TO DO | Word for word, retype the entire listing.
# # # #
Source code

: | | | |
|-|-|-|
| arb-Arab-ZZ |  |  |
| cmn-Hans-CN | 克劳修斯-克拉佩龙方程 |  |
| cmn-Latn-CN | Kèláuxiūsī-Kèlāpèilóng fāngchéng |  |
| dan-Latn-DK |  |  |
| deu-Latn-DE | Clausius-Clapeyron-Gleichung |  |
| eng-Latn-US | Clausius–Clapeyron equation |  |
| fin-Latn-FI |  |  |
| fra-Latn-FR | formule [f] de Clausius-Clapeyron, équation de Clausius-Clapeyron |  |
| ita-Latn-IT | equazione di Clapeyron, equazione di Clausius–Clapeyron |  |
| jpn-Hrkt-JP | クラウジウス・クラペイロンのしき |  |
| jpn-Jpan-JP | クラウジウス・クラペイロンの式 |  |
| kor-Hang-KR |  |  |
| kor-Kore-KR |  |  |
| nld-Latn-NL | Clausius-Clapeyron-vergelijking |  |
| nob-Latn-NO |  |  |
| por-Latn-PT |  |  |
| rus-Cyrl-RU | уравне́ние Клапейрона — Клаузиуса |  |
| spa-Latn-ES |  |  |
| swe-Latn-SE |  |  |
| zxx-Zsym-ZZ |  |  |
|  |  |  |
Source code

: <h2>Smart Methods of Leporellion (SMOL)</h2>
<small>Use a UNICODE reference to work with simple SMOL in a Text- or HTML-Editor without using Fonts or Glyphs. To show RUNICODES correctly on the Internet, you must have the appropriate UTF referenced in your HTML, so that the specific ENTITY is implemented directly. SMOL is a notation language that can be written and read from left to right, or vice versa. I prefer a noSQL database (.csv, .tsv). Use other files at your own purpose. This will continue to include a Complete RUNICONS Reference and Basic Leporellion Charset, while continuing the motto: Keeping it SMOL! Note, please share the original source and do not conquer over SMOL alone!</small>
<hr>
# # # #
WRITTEN REPLY |
Source code

: | | | |
|-|-|-|
| arb-Arab-ZZ |  |  |
| cmn-Hans-CN | 克劳修斯-克拉佩龙方程 |  |
| cmn-Latn-CN | Kèláuxiūsī-Kèlāpèilóng fāngchéng |  |
| dan-Latn-DK |  |  |
| deu-Latn-DE | Clausius-Clapeyron-Gleichung |  |
| eng-Latn-US | Clausius–Clapeyron equation |  |
| fin-Latn-FI |  |  |
| fra-Latn-FR | formule [f] de Clausius-Clapeyron, équation de Clausius-Clapeyron |  |
| ita-Latn-IT | equazione di Clapeyron, equazione di Clausius–Clapeyron |  |
| jpn-Hrkt-JP | クラウジウス・クラペイロンのしき |  |
| jpn-Jpan-JP | クラウジウス・クラペイロンの式 |  |
| kor-Hang-KR |  |  |
| kor-Kore-KR |  |  |
| nld-Latn-NL | Clausius-Clapeyron-vergelijking |  |
| nob-Latn-NO |  |  |
| por-Latn-PT |  |  |
| rus-Cyrl-RU | уравне́ние Клапейрона — Клаузиуса |  |
| spa-Latn-ES |  |  |
| swe-Latn-SE |  |  |
| zxx-Zsym-ZZ |  |  |
|  |  |  |
Source code

: <h2>Smart Methods of Leporellion (SMOL)</h2>
<small>Use a UNICODE reference to work with simple SMOL in a Text- or HTML-Editor without using Fonts or Glyphs. To show RUNICODES correctly on the Internet, you must have the appropriate UTF referenced in your HTML, so that the specific ENTITY is implemented directly. SMOL is a notation language that can be written and read from left to right, or vice versa. I prefer a noSQL database (.csv, .tsv). Use other files at your own purpose. This will continue to include a Complete RUNICONS Reference and Basic Leporellion Charset, while continuing the motto: Keeping it SMOL! Note, please share the original source and do not conquer over SMOL alone!</small>
<hr>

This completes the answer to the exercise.